# The secret room, a hidden industrial treasure



## bartje (Oct 14, 2008)

Finally i found my way in!
I 'discovered' this abandoned engine-room over a year ago, but just recently i had the change to enter it.

Its a piece of industrial architecture from the 1920's, and to find it in this condition is very rare in a country where all old buildings are demolished to make place for concrete officeblocks.


More pictures at the website.

Gr, Bart
www.urban-travel.org

1.






2.





3.





4.





5.





6.





7.





8.





9.





10.





11.


----------



## OSPA (Oct 14, 2008)

You're right, its in great condition, bet you're glad you finaly went in! Im loving that tiled floor!


----------



## MD (Oct 14, 2008)

great pictures as always 
that floor is great


----------



## Seahorse (Oct 14, 2008)

What the heck is picture 10?????

That's it. No sleep for me until I find out.


----------



## Sabtr (Oct 14, 2008)

Another one! Persistence has paid off and I'm so glad you did it. 

The tiled floor is really good and gives whole place an unusual look. Is it a gas pumping station? I think I can see gas "type" regulators in some of the shots. Seahorse - is it turbine blades in pic 10??


----------



## Seahorse (Oct 14, 2008)

Turbines in 1920? I dunno.

BUT I NEED TO KNOW!!!!


----------



## nursepayne (Oct 14, 2008)

Holy shit that's pristine!Well done for getting in.


----------



## randomnut (Oct 14, 2008)

That place is stunning, thanks for sharing. Pristine condition, that place should become a museum.


----------



## and7barton (Oct 14, 2008)

Not the right shape for turbine blades in my opinion.


----------



## skittles (Oct 14, 2008)

So jealous 

What equipment are you using the photos are so clear


----------



## Bax__ (Oct 14, 2008)

Looks more like heater elements or a way of getting rid of heat???


----------



## Foxylady (Oct 14, 2008)

What an absolutely amazing find. No idea what any of the machinery is, but it looks great.


----------



## skittles (Oct 15, 2008)

Just wondering are you sure its disused?


----------



## Engineer (Oct 15, 2008)

*Engine Room*



and7barton said:


> Not the right shape for turbine blades in my opinion.

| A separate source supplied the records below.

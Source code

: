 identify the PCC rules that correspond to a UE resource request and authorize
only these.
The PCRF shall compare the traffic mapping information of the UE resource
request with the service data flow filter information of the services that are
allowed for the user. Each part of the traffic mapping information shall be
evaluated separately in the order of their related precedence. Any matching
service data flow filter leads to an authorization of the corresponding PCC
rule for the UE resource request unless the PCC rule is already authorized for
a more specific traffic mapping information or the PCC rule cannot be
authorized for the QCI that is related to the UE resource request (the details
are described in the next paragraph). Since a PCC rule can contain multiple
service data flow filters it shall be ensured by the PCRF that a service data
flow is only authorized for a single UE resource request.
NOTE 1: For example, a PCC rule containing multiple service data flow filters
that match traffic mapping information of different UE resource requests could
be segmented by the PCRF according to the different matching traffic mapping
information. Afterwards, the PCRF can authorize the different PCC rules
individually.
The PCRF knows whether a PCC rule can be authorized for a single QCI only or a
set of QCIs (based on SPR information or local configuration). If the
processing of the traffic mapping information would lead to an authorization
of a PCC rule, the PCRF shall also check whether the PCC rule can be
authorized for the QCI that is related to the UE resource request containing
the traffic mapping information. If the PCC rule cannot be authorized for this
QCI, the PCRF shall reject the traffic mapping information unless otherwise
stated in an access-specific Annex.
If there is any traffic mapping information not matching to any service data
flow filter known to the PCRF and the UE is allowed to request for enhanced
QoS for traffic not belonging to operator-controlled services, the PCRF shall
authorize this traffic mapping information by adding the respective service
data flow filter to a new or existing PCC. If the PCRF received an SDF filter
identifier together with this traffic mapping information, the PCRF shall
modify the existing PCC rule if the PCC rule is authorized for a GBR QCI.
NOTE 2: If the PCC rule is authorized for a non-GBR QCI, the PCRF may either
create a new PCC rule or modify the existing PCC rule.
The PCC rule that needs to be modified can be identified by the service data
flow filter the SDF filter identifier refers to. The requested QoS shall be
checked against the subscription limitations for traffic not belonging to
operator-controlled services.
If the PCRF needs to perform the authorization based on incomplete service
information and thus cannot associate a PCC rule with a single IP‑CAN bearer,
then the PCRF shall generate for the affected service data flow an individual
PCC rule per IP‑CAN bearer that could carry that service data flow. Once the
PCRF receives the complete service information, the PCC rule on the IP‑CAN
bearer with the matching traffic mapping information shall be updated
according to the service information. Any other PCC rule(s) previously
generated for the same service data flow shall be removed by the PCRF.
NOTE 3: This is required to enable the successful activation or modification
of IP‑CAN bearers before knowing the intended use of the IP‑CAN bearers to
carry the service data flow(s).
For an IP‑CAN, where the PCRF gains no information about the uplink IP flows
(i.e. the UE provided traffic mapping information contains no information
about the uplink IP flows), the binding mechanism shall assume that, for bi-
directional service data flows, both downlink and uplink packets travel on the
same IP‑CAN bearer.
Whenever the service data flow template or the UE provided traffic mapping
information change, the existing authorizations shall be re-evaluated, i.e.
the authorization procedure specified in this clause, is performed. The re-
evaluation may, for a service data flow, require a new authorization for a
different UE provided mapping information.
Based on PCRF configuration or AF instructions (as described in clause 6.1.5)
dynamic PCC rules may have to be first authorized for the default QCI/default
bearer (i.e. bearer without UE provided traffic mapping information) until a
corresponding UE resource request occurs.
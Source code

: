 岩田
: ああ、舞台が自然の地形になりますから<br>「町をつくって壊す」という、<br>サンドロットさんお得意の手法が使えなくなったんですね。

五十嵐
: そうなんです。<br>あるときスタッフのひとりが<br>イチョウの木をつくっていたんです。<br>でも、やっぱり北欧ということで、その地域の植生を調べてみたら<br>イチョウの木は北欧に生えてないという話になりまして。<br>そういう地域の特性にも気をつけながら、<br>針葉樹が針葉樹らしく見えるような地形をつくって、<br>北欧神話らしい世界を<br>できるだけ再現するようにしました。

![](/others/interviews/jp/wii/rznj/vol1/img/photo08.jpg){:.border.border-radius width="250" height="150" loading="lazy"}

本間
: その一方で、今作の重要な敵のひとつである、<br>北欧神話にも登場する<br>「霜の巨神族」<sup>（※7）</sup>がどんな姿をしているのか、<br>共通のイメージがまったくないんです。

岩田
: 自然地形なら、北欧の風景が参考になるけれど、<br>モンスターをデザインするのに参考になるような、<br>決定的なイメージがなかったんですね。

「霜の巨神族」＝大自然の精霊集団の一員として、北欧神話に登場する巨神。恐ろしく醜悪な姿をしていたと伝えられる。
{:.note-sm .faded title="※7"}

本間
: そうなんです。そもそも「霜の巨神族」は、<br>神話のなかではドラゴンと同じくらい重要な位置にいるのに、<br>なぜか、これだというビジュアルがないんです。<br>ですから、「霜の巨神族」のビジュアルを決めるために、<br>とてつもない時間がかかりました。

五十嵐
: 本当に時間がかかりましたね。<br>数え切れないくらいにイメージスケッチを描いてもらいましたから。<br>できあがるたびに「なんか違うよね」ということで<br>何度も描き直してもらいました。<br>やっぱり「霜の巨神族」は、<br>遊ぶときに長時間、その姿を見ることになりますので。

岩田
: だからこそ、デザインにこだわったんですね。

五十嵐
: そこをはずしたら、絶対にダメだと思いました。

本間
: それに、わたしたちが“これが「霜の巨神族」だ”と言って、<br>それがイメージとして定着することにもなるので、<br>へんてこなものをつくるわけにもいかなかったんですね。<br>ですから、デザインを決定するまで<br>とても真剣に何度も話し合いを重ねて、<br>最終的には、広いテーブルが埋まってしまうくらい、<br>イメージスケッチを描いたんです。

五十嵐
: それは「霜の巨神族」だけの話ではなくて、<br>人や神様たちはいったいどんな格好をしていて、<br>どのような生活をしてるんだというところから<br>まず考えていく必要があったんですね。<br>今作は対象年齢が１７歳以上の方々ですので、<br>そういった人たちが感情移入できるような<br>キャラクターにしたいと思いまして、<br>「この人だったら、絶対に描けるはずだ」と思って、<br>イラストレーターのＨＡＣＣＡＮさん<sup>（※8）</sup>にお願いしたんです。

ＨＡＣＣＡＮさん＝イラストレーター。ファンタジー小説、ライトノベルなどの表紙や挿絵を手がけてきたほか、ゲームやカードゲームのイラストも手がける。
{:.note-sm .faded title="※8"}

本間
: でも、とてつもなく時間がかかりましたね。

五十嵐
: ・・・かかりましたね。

Wire blade tip locking band looks a bit turbine stationary bladeish.


----------



## urbtography (Oct 15, 2008)

Some beautiful pictures there, the place is so pristine i like the depth of field youve given some of the photos so your eyes follow the tiled floor up to the photos subject, brilliant work.


----------



## Looloo (Oct 15, 2008)

Wow, what a fantastic find! Thanks for sharing.


----------



## bartje (Oct 15, 2008)

skittles said:


> Just wondering are you sure its disused?



O yes, its disused.
There are plans to convert it and save it as industrial heritage.

Gr,
Bart


----------



## steadyguy (Oct 15, 2008)

Just from my time. Not old equipment some of it is quite recent. Gas engine + Atlas -Copco air/gas compressors. Water pumps etc.
steadyguy.


----------



## crumbler (Oct 25, 2008)

reminds me of Bertha.


----------



## kyberhai (Oct 25, 2008)

That is a stunning find. All so well kept - not even any litter on the chessboard floor! Really makes me want to go Dutch 

I love the other pics of this location on your site, particularly the metal panels on the wall with the red and green flow-lines and that bizarre pressure gauge-type thing which looks like a sea creature squatting on a valve


----------



## Pip (Oct 25, 2008)

I can't get over how clean everything is ! Maybe the cleaning lady has just been in and hoovered/dusted/polished lol

Terrific find though.

Pip


----------



## freebird (Oct 27, 2008)

The place is spotless! The pics are brilliant - great lighting and colours! Well done for getting in there and taking them.


----------



## King Al (Oct 27, 2008)

Excellent find that bartje, the floor is cool and I like the hook in pic 9


----------



## Scrub2000 (Oct 27, 2008)

Awesome, love the pics chap!!


----------



## whatdoesthisbut (Oct 27, 2008)

Theres not even any dust on the dials. Looks like an industrial museum to me, the compressor and Turbo Alternator dont look more than 50 year old.
Love to have a wander around where ever it is!!


----------



## ukmayhem (Oct 29, 2008)

crumbler said:


> reminds me of Bertha.



oh what a wonderful machine  

[ame="http://uk.youtube.com/watch?v=YWFg68F-PhQ"]http://uk.youtube.com/watch?v=YWFg68F-PhQ[/ame]


----------



## Seahorse (Oct 29, 2008)

Bartje, where are you, roughly? Have you ever had the chance to explore any of the German defences in Holland? I'm thinking about the defences over at Den Helder, because I've managed to get a quick visit. But there must be more.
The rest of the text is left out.